British foreign secretary Dominic Raab described the "forced closure" of the paper by authorities as ‘a chilling demonstration’ to silence all opposition voices
Hong Kong pro-democracy newspaper Apple Daily announced on Wednesday it will print its final edition after authorities froze its assets using a sweeping new national security law, silencing the city's most China critical media outlet.
The decision is the latest blow to Hong Kong's freedoms and will deepen unease over whether the international finance centre can remain a media hub as China seeks to stamp out dissent.
Journalists outside the paper's headquarters on Wednesday evening said they planned to print one million copies overnight -- a staggering number given Hong Kong's 7.5 million population.
And they spoke of their heartbreak at the paper's closure and loss of some 1,000 jobs.
"I have tens of thousands of words in my heart, but I am speechless at this moment," Ip Yut-kin, chairman of the paper's parent company Next Digital, told AFP.
Apple Daily has long been a thorn in Beijing's side, with unapologetic support for Hong Kong's pro-democracy movement and caustic criticism of China's authoritarian leaders.
Those same leaders have used a new security law to bring about its rapid demise.
Owner Jimmy Lai, currently in jail for attending democracy protests, was among the first to be charged under the law after its imposition last year.
But the final chapter of the 26-year-old paper was written over the last week when authorities deployed the security law to raid the newsroom, arrest senior executives and freeze its assets.
That last move crippled the paper's ability to conduct business and pay staff.
On Wednesday, Apple Daily announced its closure "out of consideration for the safety of its staff." Its website will go offline overnight.
British foreign secretary Dominic Raab described the "forced closure" of the paper by authorities as "a chilling demonstration of their campaign to silence all opposition voices."
The European Union said the closure "seriously undermines media freedom" as well as Hong Kong's reputation as a business hub.
China imposed its security law on Hong Kong last year to stamp out dissent after the city was convulsed by huge and often violent democracy protests.
Authorities said their prosecution of Apple Daily was sparked by articles and columns that allegedly supported international sanctions against China, a view now deemed illegal.
It was the first-time reporting and opinions published by a media outlet in Hong Kong had triggered the security law.
Lai, chief editor Ryan Law and CEO Cheung Kim-hung have all been charged with colluding with foreign forces to undermine China's national security and remanded into custody.
On Wednesday Yeung Ching-kee, one of the paper's top columnists, was arrested on the same charge.

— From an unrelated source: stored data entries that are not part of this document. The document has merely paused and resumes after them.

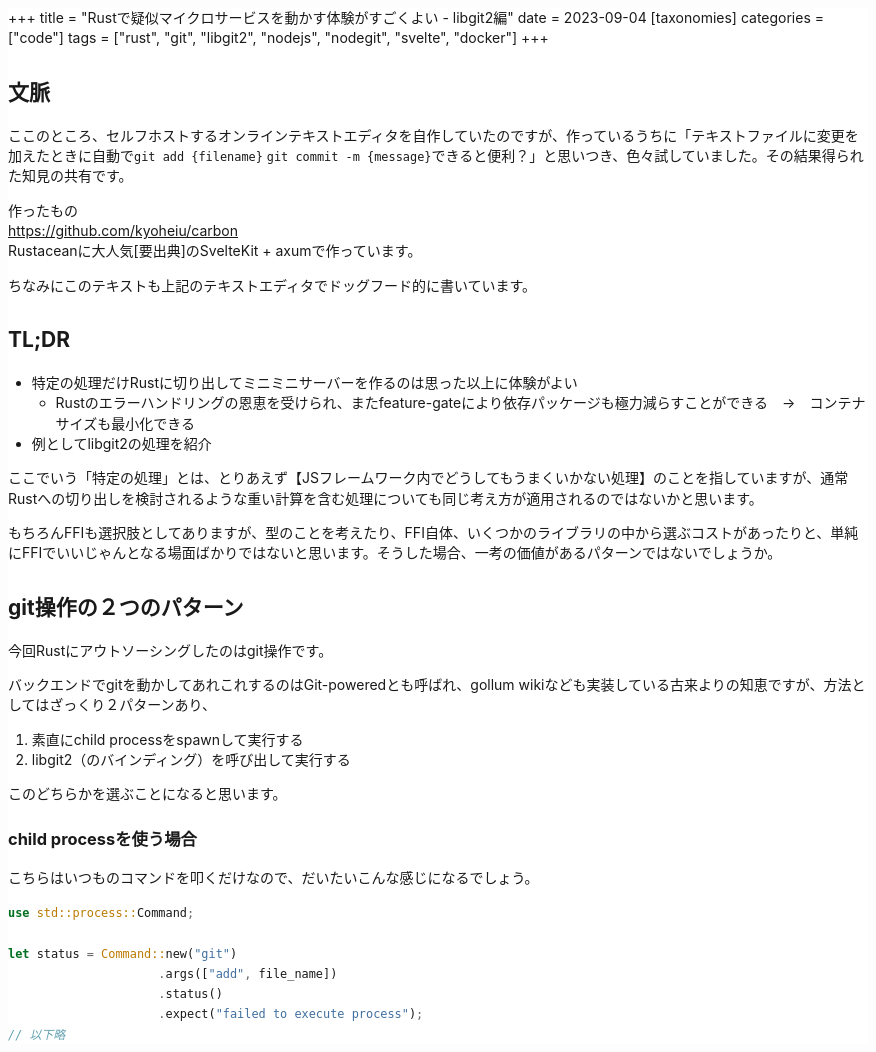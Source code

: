 +++
title = "Rustで疑似マイクロサービスを動かす体験がすごくよい - libgit2編"
date = 2023-09-04
[taxonomies]
categories = ["code"]
tags = ["rust", "git", "libgit2", "nodejs", "nodegit", "svelte", "docker"]
+++

## 文脈

ここのところ、セルフホストするオンラインテキストエディタを自作していたのですが、作っているうちに「テキストファイルに変更を加えたときに自動で`git add {filename}` `git commit -m {message}`できると便利？」と思いつき、色々試していました。その結果得られた知見の共有です。

作ったもの  
https://github.com/kyoheiu/carbon  
Rustaceanに大人気[要出典]のSvelteKit + axumで作っています。

ちなみにこのテキストも上記のテキストエディタでドッグフード的に書いています。

## TL;DR
- 特定の処理だけRustに切り出してミニミニサーバーを作るのは思った以上に体験がよい
  - Rustのエラーハンドリングの恩恵を受けられ、またfeature-gateにより依存パッケージも極力減らすことができる　→　コンテナサイズも最小化できる
- 例としてlibgit2の処理を紹介

ここでいう「特定の処理」とは、とりあえず【JSフレームワーク内でどうしてもうまくいかない処理】のことを指していますが、通常Rustへの切り出しを検討されるような重い計算を含む処理についても同じ考え方が適用されるのではないかと思います。

もちろんFFIも選択肢としてありますが、型のことを考えたり、FFI自体、いくつかのライブラリの中から選ぶコストがあったりと、単純にFFIでいいじゃんとなる場面ばかりではないと思います。そうした場合、一考の価値があるパターンではないでしょうか。

## git操作の２つのパターン
今回Rustにアウトソーシングしたのはgit操作です。

バックエンドでgitを動かしてあれこれするのはGit-poweredとも呼ばれ、gollum wikiなども実装している古来よりの知恵ですが、方法としてはざっくり２パターンあり、

1. 素直にchild processをspawnして実行する
2. libgit2（のバインディング）を呼び出して実行する

このどちらかを選ぶことになると思います。  

### child processを使う場合

こちらはいつものコマンドを叩くだけなので、だいたいこんな感じになるでしょう。

```rust
use std::process::Command;

let status = Command::new("git")
                     .args(["add", file_name])
                     .status()
                     .expect("failed to execute process");
// 以下略
```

The decision to freeze Apple Daily's assets laid bare the sweeping powers now at the disposal of Hong Kong authorities to pursue any company deemed to be a national security threat.
The security law does not require a court order or criminal conviction to freeze assets.
Multiple international media companies have regional headquarters in Hong Kong, attracted to the business-friendly regulations and free speech provisions written into the city's mini-constitution.
But many local and international outlets are questioning whether they have a future there.
"Every journalist in Hong Kong now has a metaphorical gun pointed at their heads," Sharron Fast, a lecturer at the University of Hong Kong's journalism school, told AFP.
"When the result of your writing can lead to lifetime imprisonment -– you are being censored. Apple will not be the last – just the latest."
Hong Kong has plunged down an annual press freedom ranking by Reporters Without Borders, from 18th place in 2002 to 80th this year. Mainland China languishes at 177th out of 180, above only Turkmenistan, North Korea and Eritrea.
China has hailed the security law for successfully restoring stability after the 2019 demonstrations.
Authorities initially said it would only target "a tiny minority."
But it has radically transformed the political and legal landscape of a city that China promised would be able to keep key liberties and autonomy after its 1997 return.
On Wednesday, the first trial under the new law got under way.
Tong Ying-kit, 24, is accused of terrorism and secession after he allegedly drove a motorbike into police while flying a protest flag that read "Liberate Hong Kong, revolution of our times."
His trial is not being heard by a jury in a major departure from Hong Kong's common law traditions.
Tong's case is unusual because he is the only Hong Konger so far charged under the security law with an explicitly violent act.
More than 60 people have now been charged under the law, including some of the city's best-known democracy activists, but their offences are related to political views or speech that authorities have declared illegal.